● Your assignment:
From start to end, write out the following data exactly, apart from its images.

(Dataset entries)
● ● ● ● ●

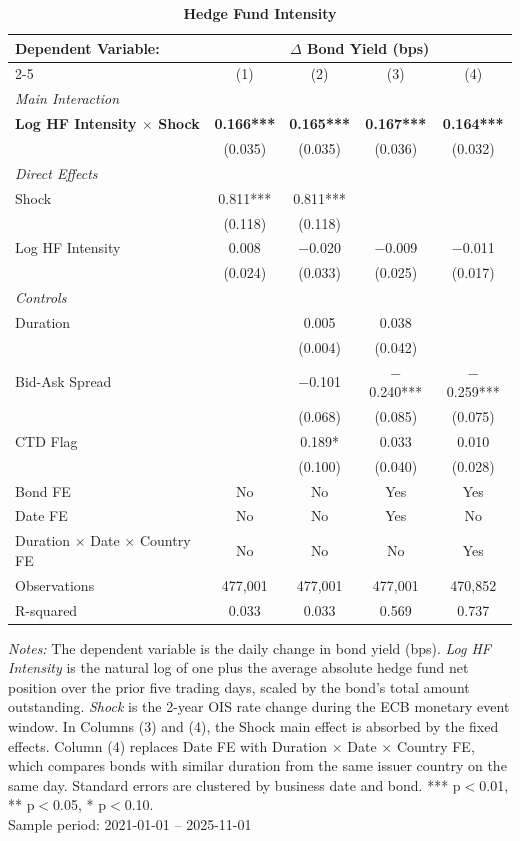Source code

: \documentclass[english, 11pt, oneside]{article}
\begin{document}
\begin{table}[t]
\centering
\caption{\textbf{Hedge Fund Intensity}}
\footnotesize
\setlength{\tabcolsep}{10pt}
\renewcommand{\arraystretch}{1.1}
\begin{tabular}{l c c c c}
\toprule
\textbf{Dependent Variable:} & \multicolumn{4}{c}{\textbf{$\Delta$ Bond Yield (bps)}} \\
\cmidrule(lr){2-5}
 & (1) & (2) & (3) & (4) \\
\midrule
\textit{Main Interaction} & & & & \\
\textbf{Log HF Intensity $\times$ Shock} & \textbf{0.166***} & \textbf{0.165***} & \textbf{0.167***} & \textbf{0.164***} \\
 & (0.035) & (0.035) & (0.036) & (0.032) \\
\addlinespace
\textit{Direct Effects} & & & & \\
Shock & 0.811*** & 0.811*** &  &  \\
 & (0.118) & (0.118) &  &  \\
Log HF Intensity & 0.008 & $-$0.020 & $-$0.009 & $-$0.011 \\
 & (0.024) & (0.033) & (0.025) & (0.017) \\
\addlinespace
\textit{Controls} & & & & \\
Duration & & 0.005 & 0.038 &  \\
 & & (0.004) & (0.042) &  \\
Bid-Ask Spread & & $-$0.101 & $-$0.240*** & $-$0.259*** \\
 & & (0.068) & (0.085) & (0.075) \\
CTD Flag & & 0.189* & 0.033 & 0.010 \\
 & & (0.100) & (0.040) & (0.028) \\
\midrule
Bond FE & No & No & Yes & Yes \\
Date FE & No & No & Yes & No \\
Duration $\times$ Date $\times$ Country FE & No & No & No & Yes \\
\midrule
Observations & 477,001 & 477,001 & 477,001 & 470,852 \\
R-squared & 0.033 & 0.033 & 0.569 & 0.737 \\
\bottomrule
\end{tabular}
\label{tab:intensity}

\vspace{1ex}
\raggedright\scriptsize
\textit{Notes:} The dependent variable is the daily change in bond yield (bps). \textit{Log HF Intensity} is the natural log of one plus the average absolute hedge fund net position over the prior five trading days, scaled by the bond's total amount outstanding. \textit{Shock} is the 2-year OIS rate change during the ECB monetary event window. In Columns (3) and (4), the Shock main effect is absorbed by the fixed effects. Column (4) replaces Date FE with Duration $\times$ Date $\times$ Country FE, which compares bonds with similar duration from the same issuer country on the same day. Standard errors are clustered by business date and bond. *** p$<$0.01, ** p$<$0.05, * p$<$0.10. \\ Sample period: 2021-01-01 -- 2025-11-01
\end{table}
\end{document}

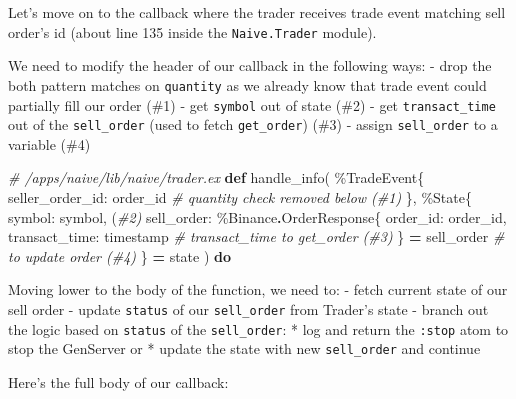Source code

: \documentclass[
]{book}
\newenvironment{Shaded}{\begin{snugshade}}{\end{snugshade}}
\newcommand{\CommentTok}[1]{\textcolor[rgb]{0.56,0.35,0.01}{\textit{#1}}}
\newcommand{\ConstantTok}[1]{\textcolor[rgb]{0.00,0.00,0.00}{#1}}
\newcommand{\KeywordTok}[1]{\textcolor[rgb]{0.13,0.29,0.53}{\textbf{#1}}}
\newcommand{\NormalTok}[1]{#1}
\newcommand{\OperatorTok}[1]{\textcolor[rgb]{0.81,0.36,0.00}{\textbf{#1}}}
\newcommand{\VariableTok}[1]{\textcolor[rgb]{0.00,0.00,0.00}{#1}}
\begin{document}
Let's move on to the callback where the trader receives trade event matching sell order's id (about line 135 inside the \texttt{Naive.Trader} module).

We need to modify the header of our callback in the following ways:
- drop the both pattern matches on \texttt{quantity} as we already know that trade event could partially fill our order (\#1)
- get \texttt{symbol} out of state (\#2)
- get \texttt{transact\_time} out of the \texttt{sell\_order} (used to fetch \texttt{get\_order}) (\#3)
- assign \texttt{sell\_order} to a variable (\#4)

\begin{Shaded}
\begin{Highlighting}[]
  \CommentTok{\# /apps/naive/lib/naive/trader.ex}
  \KeywordTok{def}\NormalTok{ handle\_info(}
\NormalTok{        \%}\ConstantTok{TradeEvent}\NormalTok{\{}
          \VariableTok{seller\_order\_id:}\NormalTok{ order\_id }\CommentTok{\# \textasciigrave{}quantity\textasciigrave{} check removed below (\#1)}
\NormalTok{        \},}
\NormalTok{        \%}\ConstantTok{State}\NormalTok{\{}
          \VariableTok{symbol:}\NormalTok{ symbol, (}\CommentTok{\#2)}
          \VariableTok{sell\_order:}
\NormalTok{            \%}\ConstantTok{Binance}\OperatorTok{.}\ConstantTok{OrderResponse}\NormalTok{\{}
              \VariableTok{order\_id:}\NormalTok{ order\_id,}
              \VariableTok{transact\_time:}\NormalTok{ timestamp }\CommentTok{\# \textasciigrave{}transact\_time\textasciigrave{} to \textasciigrave{}get\_order\textasciigrave{} (\#3)}
\NormalTok{            \} }\OperatorTok{=}\NormalTok{ sell\_order }\CommentTok{\# to update order (\#4)}
\NormalTok{        \} }\OperatorTok{=}\NormalTok{ state}
\NormalTok{      ) }\KeywordTok{do}
\end{Highlighting}
\end{Shaded}

Moving lower to the body of the function, we need to:
- fetch current state of our sell order
- update \texttt{status} of our \texttt{sell\_order} from Trader's state
- branch out the logic based on \texttt{status} of the \texttt{sell\_order}:
* log and return the \texttt{:stop} atom to stop the GenServer
or
* update the state with new \texttt{sell\_order} and continue

Here's the full body of our callback:
\end{document}
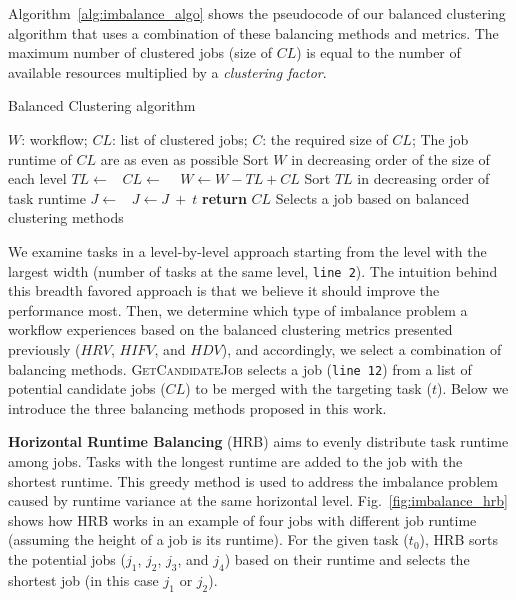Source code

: Algorithm~\ref{alg:imbalance_algo} shows the pseudocode of our balanced clustering algorithm that uses a combination of these balancing methods and metrics.  The maximum number of clustered jobs (size of $CL$) is equal to the number of available resources multiplied by a \emph{clustering factor}. 

\begin{algorithm}[htb]
	\caption{ Balanced Clustering algorithm}
	\footnotesize
	\label{alg:imbalance_algo}
	\begin{algorithmic}[1]
		\Require $W$: workflow; $CL$: list of clustered jobs; $C$: the required size of $CL$; 
		\Ensure The job runtime of $CL$ are as even as possible
			\State Sort $W$ in decreasing order of the size of each level
				\State $TL\gets $\  
				\State $CL\gets$  \  
				\State $W \gets W - TL + CL$   
			\EndFor
		\EndProcedure
			\State Sort $TL$ in decreasing order of task runtime
				\State $J \gets $\  
				\State  $J \gets J\ +\ t$ 
			\EndFor
			\State \textbf{return} $CL$
		\EndProcedure
			\State Selects a job based on balanced clustering methods
		\EndProcedure
	\end{algorithmic}
\end{algorithm}

We examine tasks in a level-by-level approach starting from the level with the largest width (number of tasks at the same level, \texttt{line 2}). The intuition behind this breadth favored approach is that we believe it should improve the performance most. Then, we determine which type of imbalance problem a workflow experiences based on the balanced clustering metrics presented previously ($HRV$, $HIFV$, and $HDV$), and accordingly, we select a combination of balancing methods. \textsc{GetCandidateJob} selects a job (\texttt{line 12}) from a list of potential candidate jobs ($CL$) to be merged with the targeting task ($t$). Below we introduce the three balancing methods proposed in this work.

\textbf{Horizontal Runtime Balancing} (HRB) aims to evenly distribute task runtime among jobs. Tasks with the longest runtime are added to the job with the shortest runtime. This greedy method is used to address the imbalance problem caused by runtime variance at the same horizontal level. Fig.~\ref{fig:imbalance_hrb} shows how HRB works in an example of four jobs with different job runtime (assuming the height of a job is its runtime). For the given task ($t_0$), HRB sorts the potential jobs ($j_1$, $j_2$, $j_3$, and $j_4$) based on their runtime and selects the shortest job (in this case $j_1$ or $j_2$).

● ● ● ● ●

● Answer to this problem:
Source code

: \documentclass[english, 11pt, oneside]{article}
\begin{document}
\begin{table}[t]
\centering
\caption{\textbf{Hedge Fund Intensity}}
\footnotesize
\setlength{\tabcolsep}{10pt}
\renewcommand{\arraystretch}{1.1}
\begin{tabular}{l c c c c}
\toprule
\textbf{Dependent Variable:} & \multicolumn{4}{c}{\textbf{$\Delta$ Bond Yield (bps)}} \\
\cmidrule(lr){2-5}
 & (1) & (2) & (3) & (4) \\
\midrule
\textit{Main Interaction} & & & & \\
\textbf{Log HF Intensity $\times$ Shock} & \textbf{0.166***} & \textbf{0.165***} & \textbf{0.167***} & \textbf{0.164***} \\
 & (0.035) & (0.035) & (0.036) & (0.032) \\
\addlinespace
\textit{Direct Effects} & & & & \\
Shock & 0.811*** & 0.811*** &  &  \\
 & (0.118) & (0.118) &  &  \\
Log HF Intensity & 0.008 & $-$0.020 & $-$0.009 & $-$0.011 \\
 & (0.024) & (0.033) & (0.025) & (0.017) \\
\addlinespace
\textit{Controls} & & & & \\
Duration & & 0.005 & 0.038 &  \\
 & & (0.004) & (0.042) &  \\
Bid-Ask Spread & & $-$0.101 & $-$0.240*** & $-$0.259*** \\
 & & (0.068) & (0.085) & (0.075) \\
CTD Flag & & 0.189* & 0.033 & 0.010 \\
 & & (0.100) & (0.040) & (0.028) \\
\midrule
Bond FE & No & No & Yes & Yes \\
Date FE & No & No & Yes & No \\
Duration $\times$ Date $\times$ Country FE & No & No & No & Yes \\
\midrule
Observations & 477,001 & 477,001 & 477,001 & 470,852 \\
R-squared & 0.033 & 0.033 & 0.569 & 0.737 \\
\bottomrule
\end{tabular}
\label{tab:intensity}

\vspace{1ex}
\raggedright\scriptsize
\textit{Notes:} The dependent variable is the daily change in bond yield (bps). \textit{Log HF Intensity} is the natural log of one plus the average absolute hedge fund net position over the prior five trading days, scaled by the bond's total amount outstanding. \textit{Shock} is the 2-year OIS rate change during the ECB monetary event window. In Columns (3) and (4), the Shock main effect is absorbed by the fixed effects. Column (4) replaces Date FE with Duration $\times$ Date $\times$ Country FE, which compares bonds with similar duration from the same issuer country on the same day. Standard errors are clustered by business date and bond. *** p$<$0.01, ** p$<$0.05, * p$<$0.10. \\ Sample period: 2021-01-01 -- 2025-11-01
\end{table}
\end{document}

Source code

: \documentclass[
]{book}
\newenvironment{Shaded}{\begin{snugshade}}{\end{snugshade}}
\newcommand{\CommentTok}[1]{\textcolor[rgb]{0.56,0.35,0.01}{\textit{#1}}}
\newcommand{\ConstantTok}[1]{\textcolor[rgb]{0.00,0.00,0.00}{#1}}
\newcommand{\KeywordTok}[1]{\textcolor[rgb]{0.13,0.29,0.53}{\textbf{#1}}}
\newcommand{\NormalTok}[1]{#1}
\newcommand{\OperatorTok}[1]{\textcolor[rgb]{0.81,0.36,0.00}{\textbf{#1}}}
\newcommand{\VariableTok}[1]{\textcolor[rgb]{0.00,0.00,0.00}{#1}}
\begin{document}
Let's move on to the callback where the trader receives trade event matching sell order's id (about line 135 inside the \texttt{Naive.Trader} module).

We need to modify the header of our callback in the following ways:
- drop the both pattern matches on \texttt{quantity} as we already know that trade event could partially fill our order (\#1)
- get \texttt{symbol} out of state (\#2)
- get \texttt{transact\_time} out of the \texttt{sell\_order} (used to fetch \texttt{get\_order}) (\#3)
- assign \texttt{sell\_order} to a variable (\#4)

\begin{Shaded}
\begin{Highlighting}[]
  \CommentTok{\# /apps/naive/lib/naive/trader.ex}
  \KeywordTok{def}\NormalTok{ handle\_info(}
\NormalTok{        \%}\ConstantTok{TradeEvent}\NormalTok{\{}
          \VariableTok{seller\_order\_id:}\NormalTok{ order\_id }\CommentTok{\# \textasciigrave{}quantity\textasciigrave{} check removed below (\#1)}
\NormalTok{        \},}
\NormalTok{        \%}\ConstantTok{State}\NormalTok{\{}
          \VariableTok{symbol:}\NormalTok{ symbol, (}\CommentTok{\#2)}
          \VariableTok{sell\_order:}
\NormalTok{            \%}\ConstantTok{Binance}\OperatorTok{.}\ConstantTok{OrderResponse}\NormalTok{\{}
              \VariableTok{order\_id:}\NormalTok{ order\_id,}
              \VariableTok{transact\_time:}\NormalTok{ timestamp }\CommentTok{\# \textasciigrave{}transact\_time\textasciigrave{} to \textasciigrave{}get\_order\textasciigrave{} (\#3)}
\NormalTok{            \} }\OperatorTok{=}\NormalTok{ sell\_order }\CommentTok{\# to update order (\#4)}
\NormalTok{        \} }\OperatorTok{=}\NormalTok{ state}
\NormalTok{      ) }\KeywordTok{do}
\end{Highlighting}
\end{Shaded}

Moving lower to the body of the function, we need to:
- fetch current state of our sell order
- update \texttt{status} of our \texttt{sell\_order} from Trader's state
- branch out the logic based on \texttt{status} of the \texttt{sell\_order}:
* log and return the \texttt{:stop} atom to stop the GenServer
or
* update the state with new \texttt{sell\_order} and continue

Here's the full body of our callback:
\end{document}
Source code

: Algorithm~\ref{alg:imbalance_algo} shows the pseudocode of our balanced clustering algorithm that uses a combination of these balancing methods and metrics.  The maximum number of clustered jobs (size of $CL$) is equal to the number of available resources multiplied by a \emph{clustering factor}. 

\begin{algorithm}[htb]
	\caption{ Balanced Clustering algorithm}
	\footnotesize
	\label{alg:imbalance_algo}
	\begin{algorithmic}[1]
		\Require $W$: workflow; $CL$: list of clustered jobs; $C$: the required size of $CL$; 
		\Ensure The job runtime of $CL$ are as even as possible
			\State Sort $W$ in decreasing order of the size of each level
				\State $TL\gets $\  
				\State $CL\gets$  \  
				\State $W \gets W - TL + CL$   
			\EndFor
		\EndProcedure
			\State Sort $TL$ in decreasing order of task runtime
				\State $J \gets $\  
				\State  $J \gets J\ +\ t$ 
			\EndFor
			\State \textbf{return} $CL$
		\EndProcedure
			\State Selects a job based on balanced clustering methods
		\EndProcedure
	\end{algorithmic}
\end{algorithm}

We examine tasks in a level-by-level approach starting from the level with the largest width (number of tasks at the same level, \texttt{line 2}). The intuition behind this breadth favored approach is that we believe it should improve the performance most. Then, we determine which type of imbalance problem a workflow experiences based on the balanced clustering metrics presented previously ($HRV$, $HIFV$, and $HDV$), and accordingly, we select a combination of balancing methods. \textsc{GetCandidateJob} selects a job (\texttt{line 12}) from a list of potential candidate jobs ($CL$) to be merged with the targeting task ($t$). Below we introduce the three balancing methods proposed in this work.

\textbf{Horizontal Runtime Balancing} (HRB) aims to evenly distribute task runtime among jobs. Tasks with the longest runtime are added to the job with the shortest runtime. This greedy method is used to address the imbalance problem caused by runtime variance at the same horizontal level. Fig.~\ref{fig:imbalance_hrb} shows how HRB works in an example of four jobs with different job runtime (assuming the height of a job is its runtime). For the given task ($t_0$), HRB sorts the potential jobs ($j_1$, $j_2$, $j_3$, and $j_4$) based on their runtime and selects the shortest job (in this case $j_1$ or $j_2$).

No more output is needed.